SOURCE DATA
____

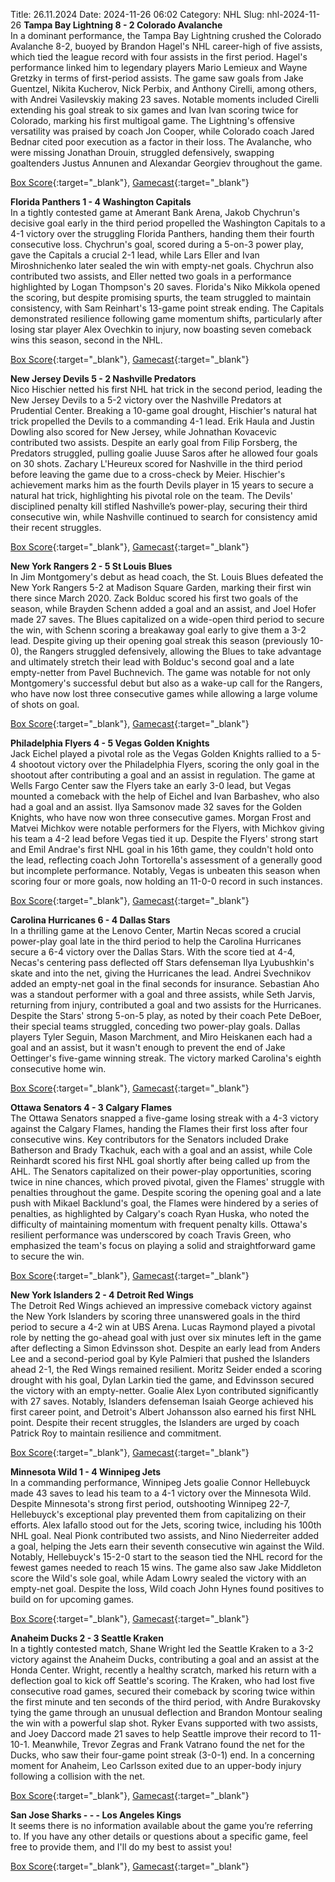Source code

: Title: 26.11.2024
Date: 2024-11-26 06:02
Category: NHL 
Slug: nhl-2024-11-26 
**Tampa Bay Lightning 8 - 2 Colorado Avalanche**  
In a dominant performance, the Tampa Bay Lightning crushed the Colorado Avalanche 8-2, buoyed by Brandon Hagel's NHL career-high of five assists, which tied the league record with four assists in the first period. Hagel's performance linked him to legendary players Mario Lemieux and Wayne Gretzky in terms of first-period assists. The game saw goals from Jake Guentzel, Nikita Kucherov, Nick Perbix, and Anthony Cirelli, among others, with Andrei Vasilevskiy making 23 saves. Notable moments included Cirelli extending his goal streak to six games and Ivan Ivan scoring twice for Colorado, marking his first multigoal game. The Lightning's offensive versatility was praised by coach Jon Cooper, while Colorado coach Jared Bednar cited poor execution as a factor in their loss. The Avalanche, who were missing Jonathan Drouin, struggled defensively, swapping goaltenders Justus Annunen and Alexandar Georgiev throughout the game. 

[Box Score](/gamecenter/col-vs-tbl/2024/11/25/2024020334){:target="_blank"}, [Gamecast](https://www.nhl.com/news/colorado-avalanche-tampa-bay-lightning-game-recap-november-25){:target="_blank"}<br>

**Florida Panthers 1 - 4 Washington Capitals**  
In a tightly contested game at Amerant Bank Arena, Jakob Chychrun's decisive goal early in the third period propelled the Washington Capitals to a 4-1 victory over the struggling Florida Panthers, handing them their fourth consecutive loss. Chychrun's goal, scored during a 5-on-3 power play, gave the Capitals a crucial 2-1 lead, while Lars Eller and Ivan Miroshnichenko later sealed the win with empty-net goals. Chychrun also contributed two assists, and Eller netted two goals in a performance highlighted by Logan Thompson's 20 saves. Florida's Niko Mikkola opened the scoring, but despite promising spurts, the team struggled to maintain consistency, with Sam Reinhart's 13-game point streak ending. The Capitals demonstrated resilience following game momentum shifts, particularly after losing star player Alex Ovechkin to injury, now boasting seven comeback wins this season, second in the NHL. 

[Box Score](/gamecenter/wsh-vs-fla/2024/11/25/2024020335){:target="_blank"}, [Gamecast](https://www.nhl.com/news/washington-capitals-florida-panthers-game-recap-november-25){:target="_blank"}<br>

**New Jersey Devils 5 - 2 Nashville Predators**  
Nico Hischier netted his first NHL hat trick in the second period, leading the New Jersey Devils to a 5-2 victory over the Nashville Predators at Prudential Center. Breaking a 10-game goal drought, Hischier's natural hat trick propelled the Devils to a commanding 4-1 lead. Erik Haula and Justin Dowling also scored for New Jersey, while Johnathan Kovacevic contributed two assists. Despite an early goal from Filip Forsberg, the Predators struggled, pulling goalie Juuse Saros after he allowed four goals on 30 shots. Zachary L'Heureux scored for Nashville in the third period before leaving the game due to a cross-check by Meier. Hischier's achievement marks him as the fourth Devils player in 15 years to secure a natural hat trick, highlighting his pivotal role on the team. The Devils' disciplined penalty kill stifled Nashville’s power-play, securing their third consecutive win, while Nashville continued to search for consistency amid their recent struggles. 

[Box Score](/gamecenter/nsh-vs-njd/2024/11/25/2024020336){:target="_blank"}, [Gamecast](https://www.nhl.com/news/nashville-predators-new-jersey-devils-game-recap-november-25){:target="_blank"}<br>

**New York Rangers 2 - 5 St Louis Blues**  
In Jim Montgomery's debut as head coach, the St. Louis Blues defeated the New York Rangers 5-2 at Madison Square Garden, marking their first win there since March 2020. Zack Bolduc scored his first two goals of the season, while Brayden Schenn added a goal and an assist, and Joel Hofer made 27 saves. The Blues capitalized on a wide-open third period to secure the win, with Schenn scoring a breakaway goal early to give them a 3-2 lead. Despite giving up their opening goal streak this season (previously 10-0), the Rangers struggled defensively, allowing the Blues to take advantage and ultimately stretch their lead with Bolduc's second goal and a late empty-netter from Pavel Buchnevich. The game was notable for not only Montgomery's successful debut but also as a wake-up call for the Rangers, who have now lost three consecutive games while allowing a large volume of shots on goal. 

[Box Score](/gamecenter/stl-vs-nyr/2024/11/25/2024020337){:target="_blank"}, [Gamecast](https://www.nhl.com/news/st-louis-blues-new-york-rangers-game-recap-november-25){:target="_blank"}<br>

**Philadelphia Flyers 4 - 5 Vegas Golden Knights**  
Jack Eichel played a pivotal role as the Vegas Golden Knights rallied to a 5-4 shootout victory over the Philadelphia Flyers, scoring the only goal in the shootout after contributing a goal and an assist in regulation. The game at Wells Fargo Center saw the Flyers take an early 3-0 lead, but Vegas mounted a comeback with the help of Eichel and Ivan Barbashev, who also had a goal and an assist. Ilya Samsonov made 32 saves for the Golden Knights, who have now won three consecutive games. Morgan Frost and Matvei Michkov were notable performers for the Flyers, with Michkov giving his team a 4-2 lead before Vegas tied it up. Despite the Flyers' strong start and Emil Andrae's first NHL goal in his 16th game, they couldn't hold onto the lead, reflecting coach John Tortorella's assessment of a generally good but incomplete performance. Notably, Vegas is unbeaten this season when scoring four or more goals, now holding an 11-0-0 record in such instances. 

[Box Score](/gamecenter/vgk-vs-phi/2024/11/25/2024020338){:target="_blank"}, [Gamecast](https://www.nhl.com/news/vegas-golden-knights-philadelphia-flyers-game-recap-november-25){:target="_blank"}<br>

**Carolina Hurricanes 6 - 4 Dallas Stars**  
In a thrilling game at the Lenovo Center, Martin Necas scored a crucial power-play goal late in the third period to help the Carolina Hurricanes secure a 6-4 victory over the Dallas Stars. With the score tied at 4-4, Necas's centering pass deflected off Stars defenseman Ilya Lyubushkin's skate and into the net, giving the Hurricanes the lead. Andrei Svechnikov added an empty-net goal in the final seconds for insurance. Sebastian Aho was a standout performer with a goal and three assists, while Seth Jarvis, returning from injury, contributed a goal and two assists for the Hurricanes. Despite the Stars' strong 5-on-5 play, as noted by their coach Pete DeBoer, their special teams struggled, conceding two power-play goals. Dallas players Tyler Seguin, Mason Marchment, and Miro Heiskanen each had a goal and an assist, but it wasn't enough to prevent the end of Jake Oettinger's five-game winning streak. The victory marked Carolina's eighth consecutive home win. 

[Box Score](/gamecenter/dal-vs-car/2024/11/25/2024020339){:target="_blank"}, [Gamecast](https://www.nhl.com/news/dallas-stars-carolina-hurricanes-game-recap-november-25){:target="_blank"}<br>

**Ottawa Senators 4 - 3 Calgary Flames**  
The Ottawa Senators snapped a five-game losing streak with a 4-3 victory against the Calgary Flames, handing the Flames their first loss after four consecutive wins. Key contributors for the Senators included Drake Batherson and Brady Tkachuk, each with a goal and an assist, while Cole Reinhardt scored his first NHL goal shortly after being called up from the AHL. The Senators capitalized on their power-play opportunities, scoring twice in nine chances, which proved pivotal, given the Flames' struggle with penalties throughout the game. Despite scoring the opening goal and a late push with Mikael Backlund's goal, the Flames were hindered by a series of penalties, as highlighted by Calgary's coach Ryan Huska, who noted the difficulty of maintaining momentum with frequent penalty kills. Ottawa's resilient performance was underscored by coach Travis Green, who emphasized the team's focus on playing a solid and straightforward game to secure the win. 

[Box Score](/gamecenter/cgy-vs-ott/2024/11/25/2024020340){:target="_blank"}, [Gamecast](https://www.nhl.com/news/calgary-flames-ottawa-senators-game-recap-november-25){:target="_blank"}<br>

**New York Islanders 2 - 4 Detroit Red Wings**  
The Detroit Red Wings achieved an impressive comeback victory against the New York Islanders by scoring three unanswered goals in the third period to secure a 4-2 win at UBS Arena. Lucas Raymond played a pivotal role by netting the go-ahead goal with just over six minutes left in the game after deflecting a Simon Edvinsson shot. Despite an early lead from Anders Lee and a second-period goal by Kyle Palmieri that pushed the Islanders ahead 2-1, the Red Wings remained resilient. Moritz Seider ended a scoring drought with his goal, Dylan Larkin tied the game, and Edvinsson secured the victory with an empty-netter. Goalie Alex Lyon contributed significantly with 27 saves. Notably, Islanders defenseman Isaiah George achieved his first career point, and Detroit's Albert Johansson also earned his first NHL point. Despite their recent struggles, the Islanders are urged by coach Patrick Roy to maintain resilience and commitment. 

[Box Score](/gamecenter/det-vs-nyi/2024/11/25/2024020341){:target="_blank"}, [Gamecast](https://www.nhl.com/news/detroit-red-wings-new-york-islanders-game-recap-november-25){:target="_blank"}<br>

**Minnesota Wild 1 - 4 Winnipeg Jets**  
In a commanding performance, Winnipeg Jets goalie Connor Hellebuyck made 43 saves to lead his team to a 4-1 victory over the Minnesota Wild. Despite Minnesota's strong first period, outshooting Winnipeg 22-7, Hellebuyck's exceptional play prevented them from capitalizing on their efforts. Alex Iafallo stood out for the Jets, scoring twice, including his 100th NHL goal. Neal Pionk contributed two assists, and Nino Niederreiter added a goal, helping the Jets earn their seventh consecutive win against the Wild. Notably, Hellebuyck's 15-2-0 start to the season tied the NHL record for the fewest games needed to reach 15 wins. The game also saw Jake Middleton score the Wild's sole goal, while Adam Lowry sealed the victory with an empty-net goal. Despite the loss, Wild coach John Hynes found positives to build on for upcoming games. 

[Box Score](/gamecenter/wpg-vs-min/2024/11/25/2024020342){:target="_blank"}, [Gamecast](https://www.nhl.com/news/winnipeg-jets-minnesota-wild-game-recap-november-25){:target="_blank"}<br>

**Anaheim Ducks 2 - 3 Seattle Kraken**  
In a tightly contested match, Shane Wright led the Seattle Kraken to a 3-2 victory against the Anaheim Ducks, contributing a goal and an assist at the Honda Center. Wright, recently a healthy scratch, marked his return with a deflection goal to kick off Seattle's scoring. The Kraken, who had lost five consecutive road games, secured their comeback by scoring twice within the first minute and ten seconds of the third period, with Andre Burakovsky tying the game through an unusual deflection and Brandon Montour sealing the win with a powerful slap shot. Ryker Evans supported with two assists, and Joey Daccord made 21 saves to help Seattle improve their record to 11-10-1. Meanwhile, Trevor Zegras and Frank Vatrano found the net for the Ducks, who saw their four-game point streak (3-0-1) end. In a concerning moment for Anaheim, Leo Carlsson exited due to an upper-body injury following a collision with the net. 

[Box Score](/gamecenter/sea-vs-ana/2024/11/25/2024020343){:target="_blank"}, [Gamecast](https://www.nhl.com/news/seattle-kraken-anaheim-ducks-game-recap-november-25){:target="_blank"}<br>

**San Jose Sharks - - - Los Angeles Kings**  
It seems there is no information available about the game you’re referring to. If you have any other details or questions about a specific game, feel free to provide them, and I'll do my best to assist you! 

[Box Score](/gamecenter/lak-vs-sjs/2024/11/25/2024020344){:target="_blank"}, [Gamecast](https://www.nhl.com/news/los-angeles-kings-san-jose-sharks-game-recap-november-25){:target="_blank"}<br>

____

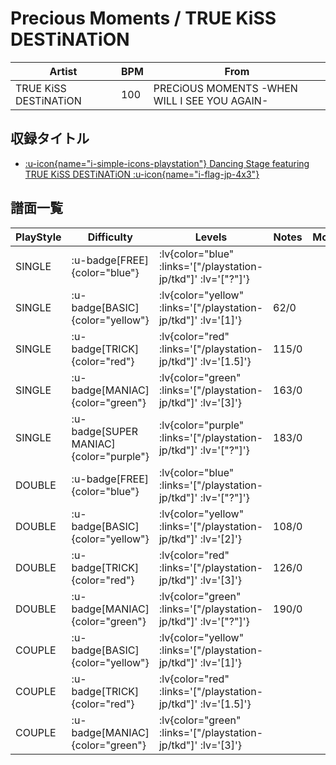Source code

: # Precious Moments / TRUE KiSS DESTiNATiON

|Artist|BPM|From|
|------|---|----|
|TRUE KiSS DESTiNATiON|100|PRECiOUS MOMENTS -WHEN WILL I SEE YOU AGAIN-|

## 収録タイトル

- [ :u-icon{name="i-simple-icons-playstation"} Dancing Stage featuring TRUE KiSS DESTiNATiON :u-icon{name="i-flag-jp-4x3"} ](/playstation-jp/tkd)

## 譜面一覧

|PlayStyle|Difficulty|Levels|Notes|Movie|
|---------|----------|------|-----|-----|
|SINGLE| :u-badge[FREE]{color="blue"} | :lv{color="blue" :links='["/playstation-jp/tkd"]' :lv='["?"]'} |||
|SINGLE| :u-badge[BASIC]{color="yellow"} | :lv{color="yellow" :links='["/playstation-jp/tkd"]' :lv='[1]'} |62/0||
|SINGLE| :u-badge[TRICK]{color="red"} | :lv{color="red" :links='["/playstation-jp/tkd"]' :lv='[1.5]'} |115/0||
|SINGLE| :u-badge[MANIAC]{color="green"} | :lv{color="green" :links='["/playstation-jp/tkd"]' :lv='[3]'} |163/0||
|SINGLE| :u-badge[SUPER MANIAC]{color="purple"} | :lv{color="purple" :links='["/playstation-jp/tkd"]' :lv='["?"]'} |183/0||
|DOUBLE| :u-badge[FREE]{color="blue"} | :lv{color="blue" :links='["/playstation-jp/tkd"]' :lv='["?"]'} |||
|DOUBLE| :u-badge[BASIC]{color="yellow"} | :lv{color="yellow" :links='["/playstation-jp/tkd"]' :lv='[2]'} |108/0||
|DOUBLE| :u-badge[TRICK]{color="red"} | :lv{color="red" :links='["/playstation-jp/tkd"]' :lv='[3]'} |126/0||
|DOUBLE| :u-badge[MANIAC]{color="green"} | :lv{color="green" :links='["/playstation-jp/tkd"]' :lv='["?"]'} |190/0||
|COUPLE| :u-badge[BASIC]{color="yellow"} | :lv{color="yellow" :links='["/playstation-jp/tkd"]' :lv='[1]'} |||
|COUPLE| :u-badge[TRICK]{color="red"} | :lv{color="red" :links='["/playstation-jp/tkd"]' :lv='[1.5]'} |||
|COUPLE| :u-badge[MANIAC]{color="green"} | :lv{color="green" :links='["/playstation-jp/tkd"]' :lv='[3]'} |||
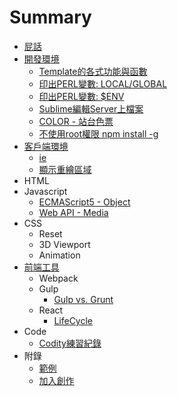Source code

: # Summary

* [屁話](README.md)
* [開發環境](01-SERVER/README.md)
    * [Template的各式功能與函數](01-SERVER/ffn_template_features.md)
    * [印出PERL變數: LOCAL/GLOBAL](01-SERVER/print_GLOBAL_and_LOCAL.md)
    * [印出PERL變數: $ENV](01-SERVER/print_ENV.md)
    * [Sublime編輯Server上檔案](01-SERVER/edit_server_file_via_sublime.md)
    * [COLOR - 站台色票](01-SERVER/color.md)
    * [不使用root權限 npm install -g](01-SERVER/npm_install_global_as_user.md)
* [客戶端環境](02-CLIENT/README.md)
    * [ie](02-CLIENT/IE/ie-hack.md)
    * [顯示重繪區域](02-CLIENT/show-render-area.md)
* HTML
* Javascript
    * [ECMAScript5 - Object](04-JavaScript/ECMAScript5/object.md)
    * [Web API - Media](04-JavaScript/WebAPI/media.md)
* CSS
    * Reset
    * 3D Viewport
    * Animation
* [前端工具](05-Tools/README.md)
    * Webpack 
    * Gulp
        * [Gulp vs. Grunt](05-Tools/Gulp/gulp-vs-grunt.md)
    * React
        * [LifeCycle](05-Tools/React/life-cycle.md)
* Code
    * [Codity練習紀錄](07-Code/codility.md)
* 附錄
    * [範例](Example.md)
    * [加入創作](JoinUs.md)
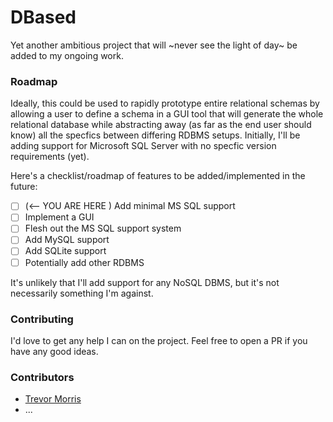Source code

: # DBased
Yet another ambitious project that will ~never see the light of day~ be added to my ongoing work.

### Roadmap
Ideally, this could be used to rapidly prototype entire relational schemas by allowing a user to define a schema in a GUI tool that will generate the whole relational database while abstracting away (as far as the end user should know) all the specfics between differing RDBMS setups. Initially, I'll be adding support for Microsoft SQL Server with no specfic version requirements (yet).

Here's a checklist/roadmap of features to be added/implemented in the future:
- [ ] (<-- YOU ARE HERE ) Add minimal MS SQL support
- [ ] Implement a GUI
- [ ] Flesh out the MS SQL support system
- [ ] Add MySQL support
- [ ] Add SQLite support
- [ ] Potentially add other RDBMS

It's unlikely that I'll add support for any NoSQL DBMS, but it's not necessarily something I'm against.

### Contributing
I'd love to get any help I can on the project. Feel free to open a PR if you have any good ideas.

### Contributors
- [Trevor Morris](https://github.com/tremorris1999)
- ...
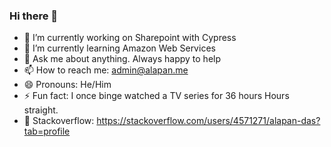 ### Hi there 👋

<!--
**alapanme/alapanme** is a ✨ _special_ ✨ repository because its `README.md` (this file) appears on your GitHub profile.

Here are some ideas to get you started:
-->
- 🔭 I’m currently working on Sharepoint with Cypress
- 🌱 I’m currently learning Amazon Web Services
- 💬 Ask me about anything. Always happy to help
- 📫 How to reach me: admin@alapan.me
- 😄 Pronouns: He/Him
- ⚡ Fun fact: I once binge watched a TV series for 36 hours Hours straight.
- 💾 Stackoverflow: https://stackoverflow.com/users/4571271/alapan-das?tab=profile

____

EXERCISE INSTRUCTIONS
Write out, from the lines above, only those from the line with "Yet another ambitious" to the line with "### Roadmap", exactly as given, including the first and the last.

ANSWER TO THIS PROBLEM
Yet another ambitious project that will ~never see the light of day~ be added to my ongoing work.

### Roadmap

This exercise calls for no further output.